I believe it was the Indo-Europeans who perfected the technique of managing free-ranging stock on horseback, sometime around or just before 2500 BCE. Combined with sturdy, steppe-worthy carts, this allowed them to expand enormously -- both in terms of geographic expanse and in terms of absolute numbers. They were filling what had been an unfilled ecological niche. They were a well-fed (and consequently, fertile) people.

I think it really was a Big Bang. The only real historic parallel would be the expansion of the European population of the US westwards of the Appalachians (and probably, the Russification of Siberia during the same period). It took us less than 100 years to fill a continent, most of it accomplished with little more than ox-drawn carts and wagons. In 1865, a single dominant language was spoken from San Francisco to Baltimore, more than 3000 miles. About 2500 BCE, a single dominant language was spoken for at least an equivalent distance, and probably an even greater one.
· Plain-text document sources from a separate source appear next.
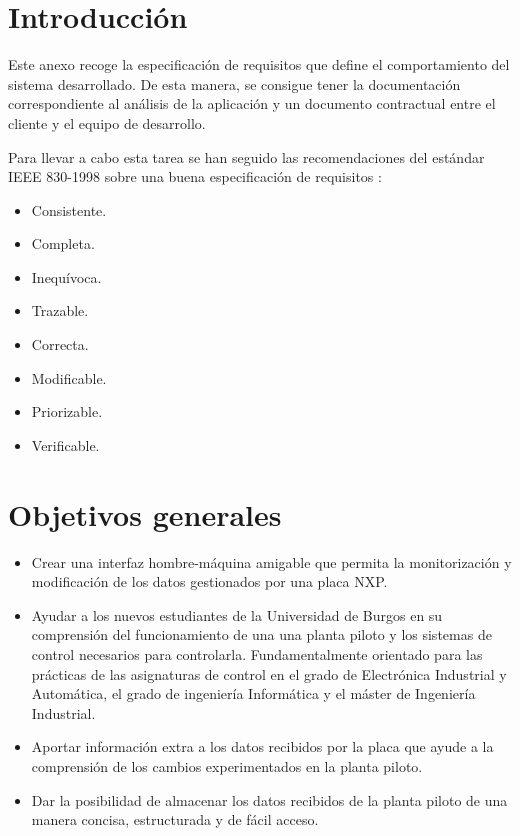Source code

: 
\section{Introducción}

Este anexo recoge la especificación de requisitos que define el comportamiento del sistema desarrollado. De esta manera, se consigue tener la documentación correspondiente al análisis de la aplicación y un documento contractual entre el cliente y el equipo de desarrollo.

Para llevar a cabo esta tarea se han seguido las recomendaciones del estándar IEEE 830-1998 sobre una buena especificación de requisitos \cite{web:ieee830}:
\begin{itemize}
	\item Consistente.
	\item Completa.
	\item Inequívoca.
	\item Trazable.
	\item Correcta.
	\item Modificable.
	\item Priorizable.
	\item Verificable.
\end{itemize}

\section{Objetivos generales}

\begin{itemize}
	\item Crear una interfaz hombre-máquina amigable que permita la monitorización y modificación de los datos gestionados por una placa NXP.
	\item Ayudar a los nuevos estudiantes de la Universidad de Burgos en su comprensión del funcionamiento de una una planta piloto y los sistemas de control necesarios para controlarla. Fundamentalmente orientado para las prácticas de las asignaturas de control en el grado de Electrónica Industrial y Automática, el grado de ingeniería Informática y el máster de Ingeniería Industrial.
	\item Aportar información extra a los datos recibidos por la placa que ayude a la comprensión de los cambios experimentados en la planta piloto.
	\item Dar la posibilidad de almacenar los datos recibidos de la planta piloto de una manera concisa, estructurada y de fácil acceso.
\end{itemize}

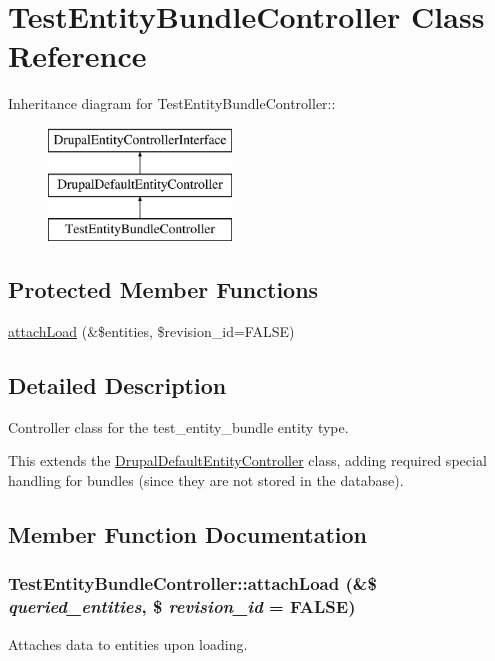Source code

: \hypertarget{classTestEntityBundleController}{
\section{TestEntityBundleController Class Reference}
\label{classTestEntityBundleController}
}
Inheritance diagram for TestEntityBundleController::\begin{figure}[H]
\begin{center}
\leavevmode
\includegraphics[height=3cm]{classTestEntityBundleController}
\end{center}
\end{figure}
\subsection*{Protected Member Functions}
\begin{DoxyCompactItemize}
\item 
\hyperlink{classTestEntityBundleController_a8033ce2e754ee5c644da047738dd8835}{attachLoad} (\&\$entities, \$revision\_\-id=FALSE)
\end{DoxyCompactItemize}


\subsection{Detailed Description}
Controller class for the test\_\-entity\_\-bundle entity type.

This extends the \hyperlink{classDrupalDefaultEntityController}{DrupalDefaultEntityController} class, adding required special handling for bundles (since they are not stored in the database). 

\subsection{Member Function Documentation}
\hypertarget{classTestEntityBundleController_a8033ce2e754ee5c644da047738dd8835}{
\subsubsection[{attachLoad}]{\setlength{\rightskip}{0pt plus 5cm}TestEntityBundleController::attachLoad (\&\$ {\em queried\_\-entities}, \/  \$ {\em revision\_\-id} = {\ttfamily FALSE})}}
\label{classTestEntityBundleController_a8033ce2e754ee5c644da047738dd8835}
Attaches data to entities upon loading.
Excluding the problems encountered with Anatolic and Germanic, all known Indo-European languages are neatly explained by such a scenario.

Mark.


Dear Mark,
 
The domestication of European cattle took place some 8500 years ago, antedating the first horsemen by millennia. The first neolithic communities of Western, Central and Northern Europe already kept cattle derived from the local subspecies of the aurochs. I agree that the tending of herds was rendered much more effective by the introduction of horse-riding; but at the time when the first mounted cowboys appeared in Central Europe pastoralism was regularly practised by much of its farming population. Riding was by no means the principal use of the horse immediately after its domestication; it was used mainly as a draught animal -- and eaten, too.
 
Now, the advantage that riders had over pedestrian cowherds was obvious in the case of large free-ranging herds in the open grasslands of the Pontic area, Central Asia or modern Hungary, but for equally obvious reasons nomadic pastoralism could not become the dominant occupation of the ancestor of the Germani, Balts, Slavs, Italici or Celts. How did your cowboys manage to dominate woodland Europe linguistically without being able to deploy their economic advantages?
 
The American South and the Plains were colonised by people with a central political power to back them up, and with superior technology (from the cotton gin and modern firearms to the telegraph and the railway in the later phase of the conquest); so was Siberia. The linguistic domination of Latin in much of Roman Europe was achieved thanks to the combined military, political, ideological and economic strength of the empire. The contrast between the Pontic horsemen and the European farmers was of a different nature, even if the former were warlike and heroic-minded. They could raid and pillage, perhaps marry into the local elites, but I do not think they were capable of imposing permanent power structures. And even if they were, they would not necessarily retain their language in the process. England is not French-speaking, after all.
 
The only IE Big Bang I can imagine in connection with horse-riding was the Aryan one, involving as the most important ethnic element the Iranian-speaking tribes. With my chronology of IE dispersals THAT was what happened before 2000 BC. The later Turkic, Mongolian and Ugric Big Bangs were secondary to it; again, their lasting effects were typically restricted to areas where the natural conditions were favourable to nomadic pastoralism. The Huns for a few decades managed to harass and debilitate the Roman Empire, collect an annual tribute from Rome and help themselves to the wealth of the provinces, but after Attila's death the Hunnish dominion evaporated.